Forts de ces deux constats, nous appelons à investir en priorité dans des objectifs de santé publique transcendant et mobilisant l'ensemble des niveaux de pouvoir du pays, en déclinant la santé dans toutes les politiques publiques. Nous appelons, aussi au regard de l'évaluation de la crise Covid, à investir dans la première ligne d'aide, de soins et de prévention de la santé, singulièrement dans les services d'aides et de soins à domicile et dans les maisons médicales. L'objectif est de renforcer l'efficience des politiques de santé, de soutenir le pouvoir de vivre de chacune et chacun et d'optimiser les dépenses de la Sécurité sociale fédérale et de la protection sociale wallonne.

À cet égard, nous attendons de la ministre wallonne en charge de la Santé, et du prochain gouvernement wallon, qu'ils en fassent une priorité d'investissement.

Selon certaines études, les déterminants sociaux de la santé pèsent autour de 60 à 70% dans l'état de santé d'une population.

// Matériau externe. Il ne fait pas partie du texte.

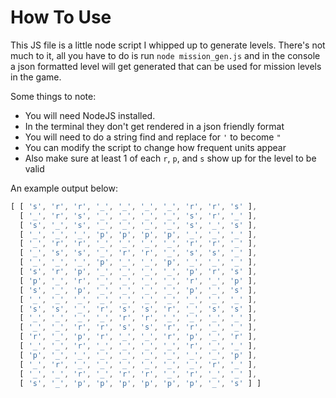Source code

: # How To Use
This JS file is a little node script I whipped up to generate levels.
There's not much to it, all you have to do is run ```node mission_gen.js``` and in the console a json formatted level will get generated that can be used for mission levels in the game.

Some things to note:
* You will need NodeJS installed.
* In the terminal they don't get rendered in a json friendly format
* You will need to do a string find and replace for ```'``` to become ```"```
* You can modify the script to change how frequent units appear
* Also make sure at least 1 of each ```r```, ```p```, and ```s``` show up for the level to be valid

An example output below:

```JavaScript
[ [ 's', 'r', 'r', '_', '_', '_', '_', 'r', 'r', 's' ],
  [ '_', 'r', 's', '_', '_', '_', '_', 's', 'r', '_' ],
  [ 's', '_', 's', '_', '_', '_', '_', 's', '_', 's' ],
  [ '_', '_', '_', 'p', 'p', 'p', 'p', '_', '_', '_' ],
  [ '_', 'r', 'r', '_', '_', '_', '_', 'r', 'r', '_' ],
  [ '_', 's', 's', '_', 'r', 'r', '_', 's', 's', '_' ],
  [ '_', '_', '_', 'p', '_', '_', 'p', '_', '_', '_' ],
  [ 's', 'r', 'p', '_', '_', '_', '_', 'p', 'r', 's' ],
  [ 'p', '_', 'r', '_', '_', '_', '_', 'r', '_', 'p' ],
  [ 's', '_', 'p', '_', '_', '_', '_', 'p', '_', 's' ],
  [ '_', '_', '_', '_', '_', '_', '_', '_', '_', '_' ],
  [ 's', 's', '_', 'r', 's', 's', 'r', '_', 's', 's' ],
  [ '_', '_', '_', '_', 'r', 'r', '_', '_', '_', '_' ],
  [ '_', '_', 'r', 'r', 's', 's', 'r', 'r', '_', '_' ],
  [ 'r', '_', 'p', 'r', '_', '_', 'r', 'p', '_', 'r' ],
  [ '_', '_', 'r', '_', '_', '_', '_', 'r', '_', '_' ],
  [ 'p', '_', '_', '_', '_', '_', '_', '_', '_', 'p' ],
  [ '_', 'r', '_', '_', '_', '_', '_', '_', 'r', '_' ],
  [ '_', '_', 'r', '_', 'r', 'r', '_', 'r', '_', '_' ],
  [ 's', '_', 'p', 'p', 'p', 'p', 'p', 'p', '_', 's' ] ]
  ```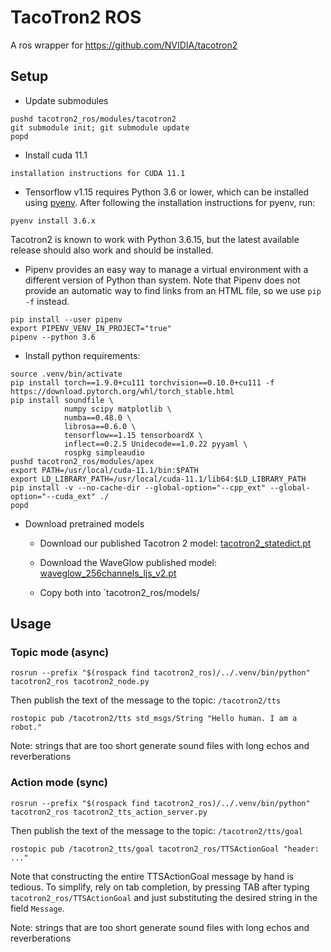 # TacoTron2 ROS

A ros wrapper for https://github.com/NVIDIA/tacotron2

## Setup

- Update submodules

```
pushd tacotron2_ros/modules/tacotron2
git submodule init; git submodule update
popd
```

- Install cuda 11.1

```
installation instructions for CUDA 11.1
```

- Tensorflow v1.15 requires Python 3.6 or lower, which can be installed using [pyenv](https://github.com/pyenv/pyenv). After following the installation instructions for pyenv, run:

```
pyenv install 3.6.x
```

Tacotron2 is known to work with Python 3.6.15, but the latest available release should also work and should be installed.

- Pipenv provides an easy way to manage a virtual environment with a different version of Python than system. Note that Pipenv does not provide an automatic way to find links from an HTML file, so we use `pip -f` instead.

```
pip install --user pipenv
export PIPENV_VENV_IN_PROJECT="true"
pipenv --python 3.6
```

- Install python requirements:

```
source .venv/bin/activate
pip install torch==1.9.0+cu111 torchvision==0.10.0+cu111 -f https://download.pytorch.org/whl/torch_stable.html
pip install soundfile \
            numpy scipy matplotlib \
            numba==0.48.0 \
            librosa==0.6.0 \
            tensorflow==1.15 tensorboardX \
            inflect==0.2.5 Unidecode==1.0.22 pyyaml \
            rospkg simpleaudio
pushd tacotron2_ros/modules/apex
export PATH=/usr/local/cuda-11.1/bin:$PATH
export LD_LIBRARY_PATH=/usr/local/cuda-11.1/lib64:$LD_LIBRARY_PATH
pip install -v --no-cache-dir --global-option="--cpp_ext" --global-option="--cuda_ext" ./
popd
```

- Download pretrained models

  - Download our published Tacotron 2 model: [tacotron2_statedict.pt](https://drive.google.com/file/d/1c5ZTuT7J08wLUoVZ2KkUs_VdZuJ86ZqA/view)

  - Download the WaveGlow published model: [waveglow_256channels_ljs_v2.pt](https://drive.google.com/file/d/1WsibBTsuRg_SF2Z6L6NFRTT-NjEy1oTx/view)

  - Copy both into `tacotron2_ros/models/

## Usage

### Topic mode (async)

```
rosrun --prefix "$(rospack find tacotron2_ros)/../.venv/bin/python" tacotron2_ros tacotron2_node.py
```

Then publish the text of the message to the topic: `/tacotron2/tts`

```
rostopic pub /tacotron2/tts std_msgs/String "Hello human. I am a robot."
```

Note: strings that are too short generate sound files with long echos and reverberations

### Action mode (sync)

```
rosrun --prefix "$(rospack find tacotron2_ros)/../.venv/bin/python" tacotron2_ros tacotron2_tts_action_server.py
```

Then publish the text of the message to the topic: `/tacotron2/tts/goal`

```
rostopic pub /tacotron2_tts/goal tacotron2_ros/TTSActionGoal "header: ..."
```

Note that constructing the entire TTSActionGoal message by hand is tedious. To simplify, rely on tab completion, by pressing TAB after typing ```tacotron2_ros/TTSActionGoal``` and just substituting the desired string in the field ```Message```.

Note: strings that are too short generate sound files with long echos and reverberations

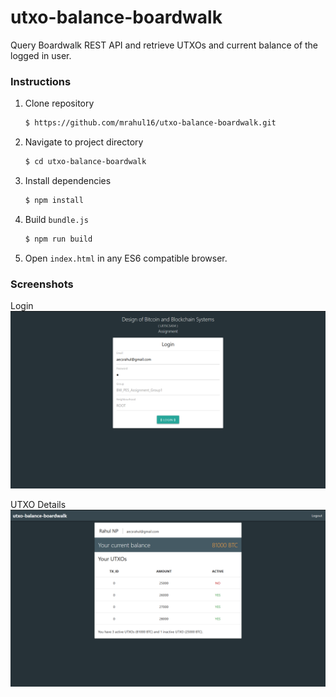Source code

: # utxo-balance-boardwalk

Query Boardwalk REST API and retrieve UTXOs and current balance of the logged in user.

### Instructions
1. Clone repository
    ```sh
    $ https://github.com/mrahul16/utxo-balance-boardwalk.git
    ```
2. Navigate to project directory
    ```sh
    $ cd utxo-balance-boardwalk
    ```
3. Install dependencies
    ```sh
    $ npm install
    ```
4. Build `bundle.js`
    ```sh
    $ npm run build
    ```
5. Open `index.html` in any ES6 compatible browser.

### Screenshots
Login
<img src="/screenshots/login.png" alt="Login"/>


UTXO Details
<img src="/screenshots/main.png" alt="UTXO Details"/>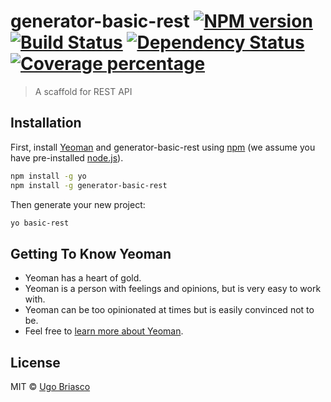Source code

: # generator-basic-rest [![NPM version][npm-image]][npm-url] [![Build Status][travis-image]][travis-url] [![Dependency Status][daviddm-image]][daviddm-url] [![Coverage percentage][coveralls-image]][coveralls-url]
> A scaffold for REST API

## Installation

First, install [Yeoman](http://yeoman.io) and generator-basic-rest using [npm](https://www.npmjs.com/) (we assume you have pre-installed [node.js](https://nodejs.org/)).

```bash
npm install -g yo
npm install -g generator-basic-rest
```

Then generate your new project:

```bash
yo basic-rest
```

## Getting To Know Yeoman

 * Yeoman has a heart of gold.
 * Yeoman is a person with feelings and opinions, but is very easy to work with.
 * Yeoman can be too opinionated at times but is easily convinced not to be.
 * Feel free to [learn more about Yeoman](http://yeoman.io/).

## License

MIT © [Ugo Briasco](https://ugobriasco.me)


[npm-image]: https://badge.fury.io/js/generator-basic-rest.svg
[npm-url]: https://npmjs.org/package/generator-basic-rest
[travis-image]: https://travis-ci.com/ugobriasco/generator-basic-rest.svg?branch=master
[travis-url]: https://travis-ci.com/ugobriasco/generator-basic-rest
[daviddm-image]: https://david-dm.org/ugobriasco/generator-basic-rest.svg?theme=shields.io
[daviddm-url]: https://david-dm.org/ugobriasco/generator-basic-rest
[coveralls-image]: https://coveralls.io/repos/ugobriasco/generator-basic-rest/badge.svg
[coveralls-url]: https://coveralls.io/r/ugobriasco/generator-basic-rest
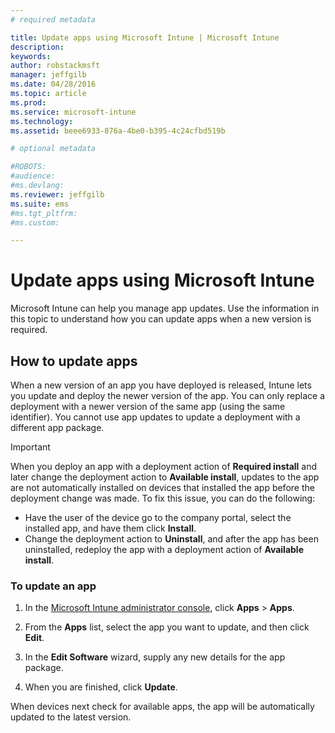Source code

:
 ```yaml
---
# required metadata

title: Update apps using Microsoft Intune | Microsoft Intune
description:
keywords:
author: robstackmsft
manager: jeffgilb
ms.date: 04/28/2016
ms.topic: article
ms.prod:
ms.service: microsoft-intune
ms.technology:
ms.assetid: beee6933-876a-4be0-b395-4c24cfbd519b

# optional metadata

#ROBOTS:
#audience:
#ms.devlang:
ms.reviewer: jeffgilb
ms.suite: ems
#ms.tgt_pltfrm:
#ms.custom:

---
```


# Update apps using Microsoft Intune
Microsoft Intune can help you manage app updates. Use the information in this topic to understand how you can update apps when a new version is required.

## How to update apps
When a new version of an app you have deployed is released, Intune lets you update and deploy the newer version of the app. You can only replace a deployment with a newer version of the same app (using the same identifier). You cannot use app updates to update a deployment with a different app package.

> [!IMPORTANT]
> When you deploy an app with a deployment action of **Required install** and later change the deployment action to **Available install**, updates to the app are not automatically installed on devices that installed the app before the deployment change was made. To fix this issue, you can do the following:
> 
> -   Have the user of the device go to the company portal, select the installed app, and have them click **Install**.
> -   Change the deployment action to **Uninstall**, and after the app has been uninstalled, redeploy the app with a deployment action of **Available install**.

### To update an app

1.  In the [Microsoft Intune administrator console](https://account.manage.microsoft.com/admin/default.aspx), click **Apps** &gt; **Apps**.

2.  From the **Apps** list, select the app you want to update, and then click **Edit**.

3.  In the **Edit Software** wizard, supply any new details for the app package.

4.  When you are finished, click **Update**.

When devices next check for available apps, the app will be automatically updated to the latest version.



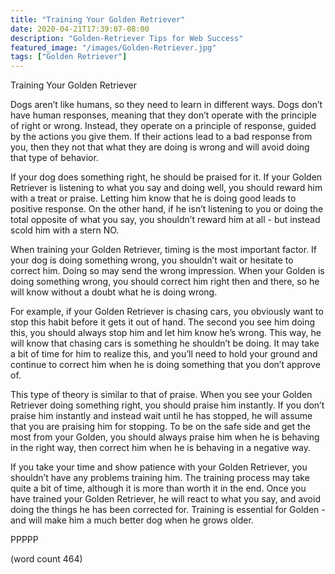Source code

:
 ```yaml
---
title: "Training Your Golden Retriever"
date: 2020-04-21T17:39:07-08:00
description: "Golden-Retriever Tips for Web Success"
featured_image: "/images/Golden-Retriever.jpg"
tags: ["Golden Retriever"]
---
```


Training Your Golden Retriever

Dogs aren’t like humans, so they need to learn in different ways.  Dogs don’t have human responses, meaning that they don’t operate with the principle of right or wrong.  Instead, they operate on a principle of response, guided by the actions you give them.  If their actions lead to a bad response from you, then they not that what they are doing is wrong and will avoid doing that type of behavior.

If your dog does something right, he should be praised for it.  If your Golden Retriever is listening to what you say and doing well, you should reward him with a treat or praise.  Letting him know that he is doing good leads to positive response.  On the other hand, if he isn’t listening to you or doing the total opposite of what you say, you shouldn’t reward him at all - but instead scold him with a stern NO.

When training your Golden Retriever, timing is the most important factor.  If your dog is doing something wrong, you shouldn’t wait or hesitate to correct him. Doing so may send the wrong impression.  When your Golden is doing something wrong, you should correct him right then and there, so he will know without a doubt what he is doing wrong.

For example, if your Golden Retriever is chasing cars, you obviously want to stop this habit before it gets it out of hand.  The second you see him doing this, you should always stop him and let him know he’s wrong.  This way, he will know that chasing cars is something he shouldn’t be doing.  It may take a bit of time for him to realize this, and you’ll need to hold your ground and continue to correct him when he is doing something that you don’t approve of.

This type of theory is similar to that of praise.  When you see your Golden Retriever doing something right, you should praise him instantly.  If you don’t praise him instantly and instead wait until he has stopped, he will assume that you are praising him for stopping.  To be on the safe side and get the most from your Golden, you should always praise him when he is behaving in the right way, then correct him when he is behaving in a negative way.

If you take your time and show patience with your Golden Retriever, you shouldn’t have any problems training him.  The training process may take quite a bit of time, although it is more than worth it in the end.  Once you have trained your Golden Retriever, he will react to what you say, and avoid doing the things he has been corrected for.  Training is essential for Golden - and will make him a much better dog when he grows older.

PPPPP

(word count 464)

Nous voudrions ainsi mettre en avant:

  • Un investissement dans l'approche interdisciplinaire et décloisonnée des métiers de la première ligne, et un mécanisme de financement davantage au forfait qu'à l'acte. À cet égard, les maisons médicales au forfait doivent faire l'objet d'une attention particulière et être déployées de manière urgente sur les territoires où les besoins sont les plus criants.
  • Une planification pluriannuelle, au-delà d'une seule législature, des investissements dans les secteurs de l'aide et des soins à domicile (en lien avec l'instauration d'une assurance autonomie) et des maisons médicales agréées, visant tant à proposer une offre suffisante pour couvrir les besoins, qu'à réguler davantage cette offre, afin d'en assurer un accès (géographique, financier, culturel) pour toutes et tous.
  • Une appellation «maison médicale» et une visibilité réservée aux seules structures qui assurent une accessibilité à la fois à des soins préventifs par la pratique communautaire et à des services d'aide et des soins de base de première ligne qui appliquent le tiers payant et les tarifs négociés au sein de l'Inami et qui ont une approche interdisciplinaire (médecine générale, dentisterie, psychologie, gynécologie, soins paramédicaux)2.
  • Un investissement dans les services de prévention et de promotion de la santé, y compris dans les actions déployées par les mutualités et les maisons médicales via des animations communautaires et la participation des bénéficiaires.
  • Un effort pour porter ces enjeux auprès de l'Inami pour mieux soutenir le conventionnement des médecins spécialistes, pour élargir et améliorer le financement au «forfait», et pour sanctionner la sélectivité des patients observée par certains praticiens. 

Enfin, gardons à l'esprit que tout ceci ne sera possible que si les autorités publiques revalorisent l'image et les conditions de travail des métiers clés que sont les infirmiers et infirmières, les aides-soignants, les aides familiales et ménagères, les gardes malades… et les assistants sociaux!





1 Comparaison entre les membres de la MC vivant dans les secteurs statistiques où le revenu médian est le plus haut et ceux où il est le plus bas, voir Avalosse, H., Noirhomme, C. & Cès, S. (2022). Inégaux face à la santé; Étude quantitative des inégalités économiques relatives à la santé et à l'utilisation des soins de santé par les membres de la MC , Santé & Société, 4, 6-31.

2 Notamment via la législation sur les Associations de Soins intégrés.